== PROBLEM STATEMENT ==
Note how many lines in the entries contain the string "performance", then give that number and nothing else.

■ ■ ■ ■ ■

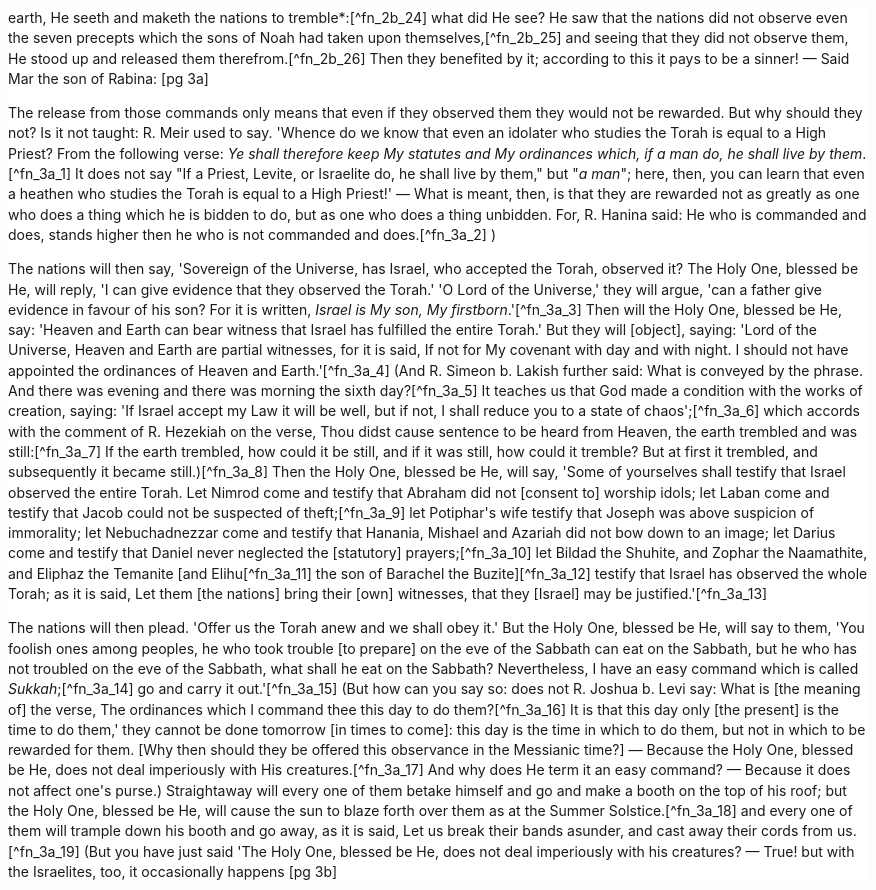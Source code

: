 earth, He seeth and maketh the nations to tremble*:[^fn_2b_24] what did He see? He saw that the nations did not observe even the seven precepts which the sons of Noah had taken upon themselves,[^fn_2b_25] and seeing that they did not observe them, He stood up and released them therefrom.[^fn_2b_26] Then they benefited by it; according to this it pays to be a sinner! — Said Mar the son of Rabina: [pg 3a]

The release from those commands only means that even if they observed them they would not be rewarded. But why should they not? Is it not taught: R. Meir used to say. 'Whence do we know that even an idolater who studies the Torah is equal to a High Priest? From the following verse: *Ye shall therefore keep My statutes and My ordinances which, if a man do, he shall live by them*.[^fn_3a_1] It does not say "If a Priest, Levite, or Israelite do, he shall live by them," but "*a man*"; here, then, you can learn that even a heathen who studies the Torah is equal to a High Priest!' — What is meant, then, is that they are rewarded not as greatly as one who does a thing which he is bidden to do, but as one who does a thing unbidden. For, R. Hanina said: He who is commanded and does, stands higher then he who is not commanded and does.[^fn_3a_2] )

The nations will then say, 'Sovereign of the Universe, has Israel, who accepted the Torah, observed it? The Holy One, blessed be He, will reply, 'I can give evidence that they observed the Torah.' 'O Lord of the Universe,' they will argue, 'can a father give evidence in favour of his son? For it is written, *Israel is My son, My firstborn*.'[^fn_3a_3] Then will the Holy One, blessed be He, say: 'Heaven and Earth can bear witness that Israel has fulfilled the entire Torah.' But they will \[object\], saying: 'Lord of the Universe, Heaven and Earth are partial witnesses, for it is said, If not for My covenant with day and with night. I should not have appointed the ordinances of Heaven and Earth.'[^fn_3a_4] (And R. Simeon b. Lakish further said: What is conveyed by the phrase. And there was evening and there was morning the sixth day?[^fn_3a_5] It teaches us that God made a condition with the works of creation, saying: 'If Israel accept my Law it will be well, but if not, I shall reduce you to a state of chaos';[^fn_3a_6] which accords with the comment of R. Hezekiah on the verse, Thou didst cause sentence to be heard from Heaven, the earth trembled and was still:[^fn_3a_7] If the earth trembled, how could it be still, and if it was still, how could it tremble? But at first it trembled, and subsequently it became still.)[^fn_3a_8] Then the Holy One, blessed be He, will say, 'Some of yourselves shall testify that Israel observed the entire Torah. Let Nimrod come and testify that Abraham did not \[consent to\] worship idols; let Laban come and testify that Jacob could not be suspected of theft;[^fn_3a_9] let Potiphar's wife testify that Joseph was above suspicion of immorality; let Nebuchadnezzar come and testify that Hanania, Mishael and Azariah did not bow down to an image; let Darius come and testify that Daniel never neglected the \[statutory\] prayers;[^fn_3a_10] let Bildad the Shuhite, and Zophar the Naamathite, and Eliphaz the Temanite \[and Elihu[^fn_3a_11] the son of Barachel the Buzite\][^fn_3a_12] testify that Israel has observed the whole Torah; as it is said, Let them \[the nations\] bring their \[own\] witnesses, that they \[Israel\] may be justified.'[^fn_3a_13]

The nations will then plead. 'Offer us the Torah anew and we shall obey it.' But the Holy One, blessed be He, will say to them, 'You foolish ones among peoples, he who took trouble \[to prepare\] on the eve of the Sabbath can eat on the Sabbath, but he who has not troubled on the eve of the Sabbath, what shall he eat on the Sabbath? Nevertheless, I have an easy command which is called *Sukkah*;[^fn_3a_14] go and carry it out.'[^fn_3a_15] (But how can you say so: does not R. Joshua b. Levi say: What is \[the meaning of\] the verse, The ordinances which I command thee this day to do them?[^fn_3a_16] It is that this day only \[the present\] is the time to do them,' they cannot be done tomorrow \[in times to come\]: this day is the time in which to do them, but not in which to be rewarded for them. \[Why then should they be offered this observance in the Messianic time?\] — Because the Holy One, blessed be He, does not deal imperiously with His creatures.[^fn_3a_17] And why does He term it an easy command? — Because it does not affect one's purse.) Straightaway will every one of them betake himself and go and make a booth on the top of his roof; but the Holy One, blessed be He, will cause the sun to blaze forth over them as at the Summer Solstice.[^fn_3a_18] and every one of them will trample down his booth and go away, as it is said, Let us break their bands asunder, and cast away their cords from us.[^fn_3a_19] (But you have just said 'The Holy One, blessed be He, does not deal imperiously with his creatures? — True! but with the Israelites, too, it occasionally happens [pg 3b]
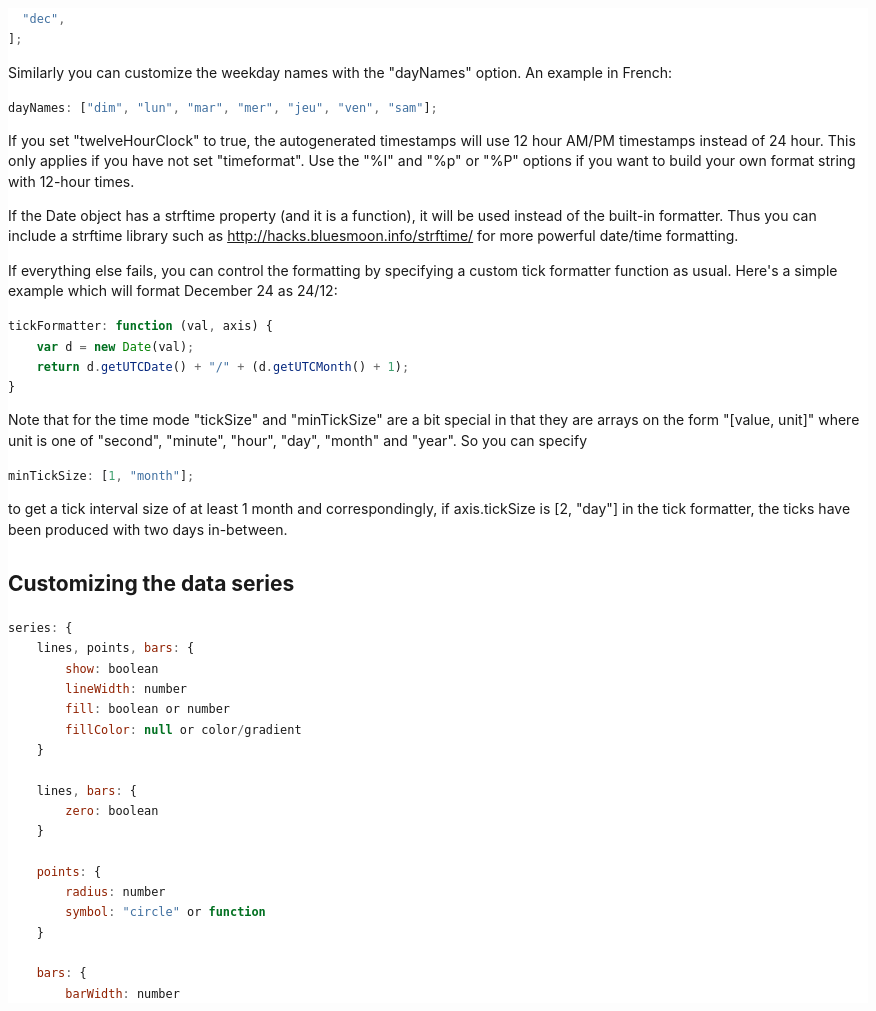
 ```js
  "dec",
];
```

Similarly you can customize the weekday names with the "dayNames"
option. An example in French:

```js
dayNames: ["dim", "lun", "mar", "mer", "jeu", "ven", "sam"];
```

If you set "twelveHourClock" to true, the autogenerated timestamps
will use 12 hour AM/PM timestamps instead of 24 hour. This only
applies if you have not set "timeformat". Use the "%I" and "%p" or
"%P" options if you want to build your own format string with 12-hour
times.

If the Date object has a strftime property (and it is a function), it
will be used instead of the built-in formatter. Thus you can include
a strftime library such as http://hacks.bluesmoon.info/strftime/ for
more powerful date/time formatting.

If everything else fails, you can control the formatting by specifying
a custom tick formatter function as usual. Here's a simple example
which will format December 24 as 24/12:

```js
tickFormatter: function (val, axis) {
    var d = new Date(val);
    return d.getUTCDate() + "/" + (d.getUTCMonth() + 1);
}
```

Note that for the time mode "tickSize" and "minTickSize" are a bit
special in that they are arrays on the form "[value, unit]" where unit
is one of "second", "minute", "hour", "day", "month" and "year". So
you can specify

```js
minTickSize: [1, "month"];
```

to get a tick interval size of at least 1 month and correspondingly,
if axis.tickSize is [2, "day"] in the tick formatter, the ticks have
been produced with two days in-between.

## Customizing the data series

```js
series: {
    lines, points, bars: {
        show: boolean
        lineWidth: number
        fill: boolean or number
        fillColor: null or color/gradient
    }

    lines, bars: {
        zero: boolean
    }

    points: {
        radius: number
        symbol: "circle" or function
    }

    bars: {
        barWidth: number
```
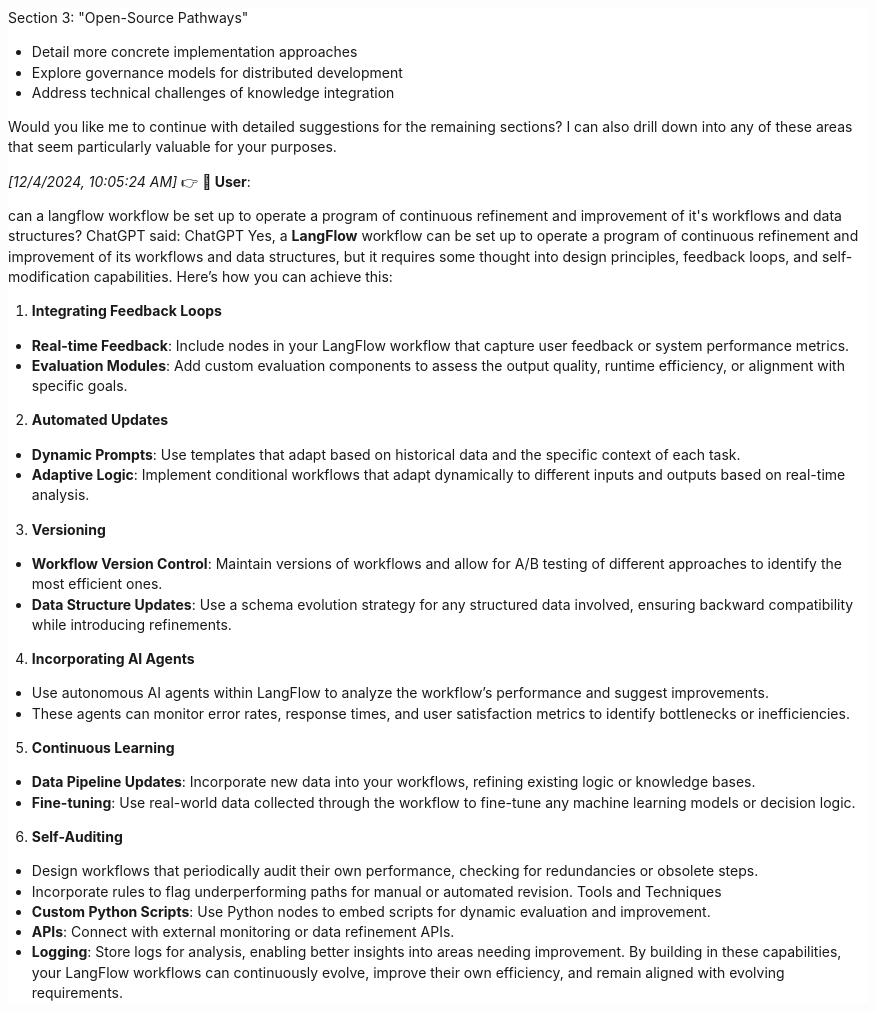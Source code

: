 Section 3: "Open-Source Pathways"
- Detail more concrete implementation approaches
- Explore governance models for distributed development
- Address technical challenges of knowledge integration

Would you like me to continue with detailed suggestions for the remaining sections? I can also drill down into any of these areas that seem particularly valuable for your purposes.<br>

<i>[12/4/2024, 10:05:24 AM]</i> 👉 <b>👤 User</b>: 

can a langflow workflow be set up to operate a program of continuous refinement and improvement of it's workflows and data structures?
ChatGPT said:
ChatGPT
Yes, a **LangFlow** workflow can be set up to operate a program of continuous refinement and improvement of its workflows and data structures, but it requires some thought into design principles, feedback loops, and self-modification capabilities. Here’s how you can achieve this:
1. **Integrating Feedback Loops**
* **Real-time Feedback**: Include nodes in your LangFlow workflow that capture user feedback or system performance metrics.
* **Evaluation Modules**: Add custom evaluation components to assess the output quality, runtime efficiency, or alignment with specific goals.
2. **Automated Updates**
* **Dynamic Prompts**: Use templates that adapt based on historical data and the specific context of each task.
* **Adaptive Logic**: Implement conditional workflows that adapt dynamically to different inputs and outputs based on real-time analysis.
3. **Versioning**
* **Workflow Version Control**: Maintain versions of workflows and allow for A/B testing of different approaches to identify the most efficient ones.
* **Data Structure Updates**: Use a schema evolution strategy for any structured data involved, ensuring backward compatibility while introducing refinements.
4. **Incorporating AI Agents**
* Use autonomous AI agents within LangFlow to analyze the workflow’s performance and suggest improvements.
* These agents can monitor error rates, response times, and user satisfaction metrics to identify bottlenecks or inefficiencies.
5. **Continuous Learning**
* **Data Pipeline Updates**: Incorporate new data into your workflows, refining existing logic or knowledge bases.
* **Fine-tuning**: Use real-world data collected through the workflow to fine-tune any machine learning models or decision logic.
6. **Self-Auditing**
* Design workflows that periodically audit their own performance, checking for redundancies or obsolete steps.
* Incorporate rules to flag underperforming paths for manual or automated revision.
Tools and Techniques
* **Custom Python Scripts**: Use Python nodes to embed scripts for dynamic evaluation and improvement.
* **APIs**: Connect with external monitoring or data refinement APIs.
* **Logging**: Store logs for analysis, enabling better insights into areas needing improvement.
By building in these capabilities, your LangFlow workflows can continuously evolve, improve their own efficiency, and remain aligned with evolving requirements.<br>
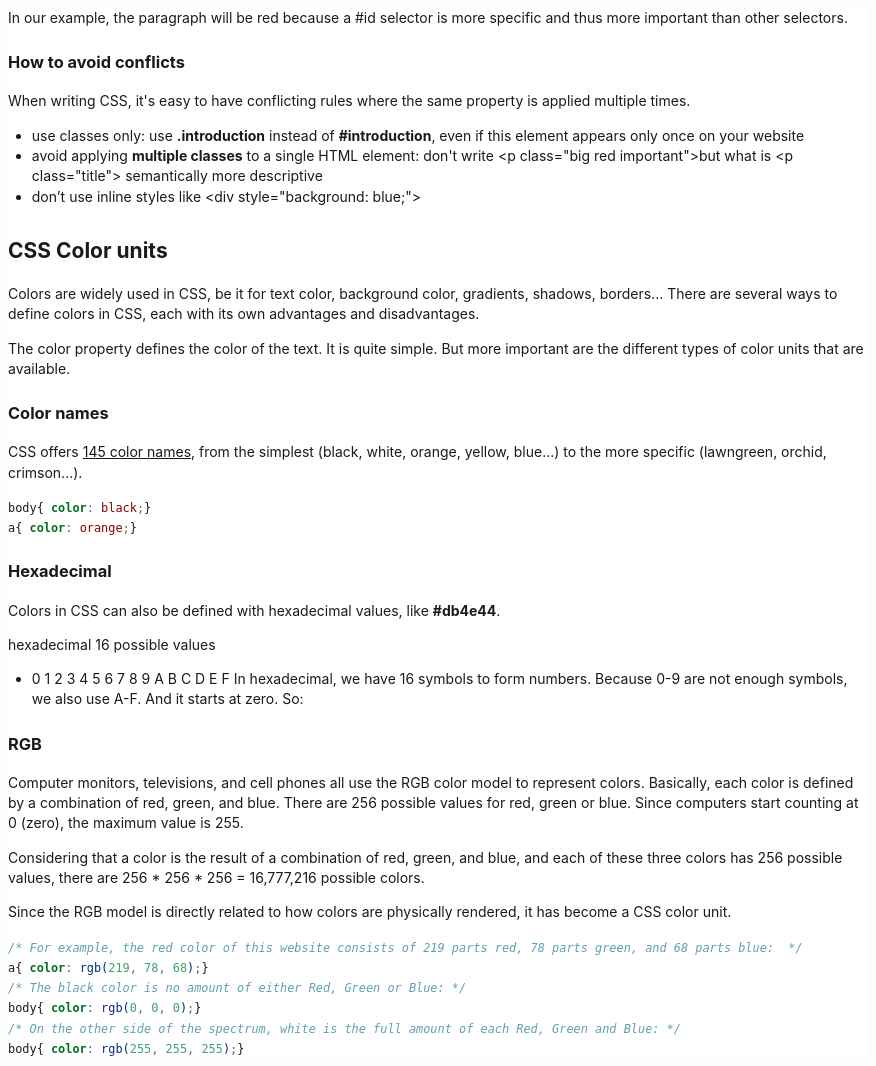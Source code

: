 In our example, the paragraph will be red because a #id selector is more specific and thus more important than other selectors.

### How to avoid conflicts

When writing CSS, it's easy to have conflicting rules where the same property is applied multiple times.

- ​use classes only: use **.introduction** instead of **#introduction**, even if this element appears only once on your website
- avoid applying **multiple classes** to a single HTML element: don't write \<p class="big red important"\>but what is \<p class="title"\> semantically more descriptive
- don’t use inline styles like \<div style="background: blue;"\>

## CSS Color units

Colors are widely used in CSS, be it for text color, background color, gradients, shadows, borders... There are several ways to define colors in CSS, each with its own advantages and disadvantages.

The color property defines the color of the text. It is quite simple. But more important are the different types of color units that are available.

### Color names

CSS offers [145 color names](https://developer.mozilla.org/en-US/docs/Web/CSS/color_value), from the simplest (black, white, orange, yellow, blue...) to the more specific (lawngreen, orchid, crimson...).

```css
body{ color: black;}
a{ color: orange;}
```

### Hexadecimal

Colors in CSS can also be defined with hexadecimal values, like **#db4e44**.

hexadecimal 16 possible values 
- 0	1	2	3	4	5	6	7	8	9	A	B	C	D	E	F
In hexadecimal, we have 16 symbols to form numbers. Because 0-9 are not enough symbols, we also use A-F. And it starts at zero. So:

### RGB

Computer monitors, televisions, and cell phones all use the RGB color model to represent colors. Basically, each color is defined by a combination of red, green, and blue. There are 256 possible values for red, green or blue. Since computers start counting at 0 (zero), the maximum value is 255.

Considering that a color is the result of a combination of red, green, and blue, and each of these three colors has 256 possible values, there are 256 * 256 * 256 = 16,777,216 possible colors.

Since the RGB model is directly related to how colors are physically rendered, it has become a CSS color unit.

```css
/* For example, the red color of this website consists of 219 parts red, 78 parts green, and 68 parts blue:  */
a{ color: rgb(219, 78, 68);}
/* The black color is no amount of either Red, Green or Blue: */
body{ color: rgb(0, 0, 0);}
/* On the other side of the spectrum, white is the full amount of each Red, Green and Blue: */
body{ color: rgb(255, 255, 255);}
```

■ ■ ■ ■ ■

== SOLUTION FOR THIS PROBLEM ==
3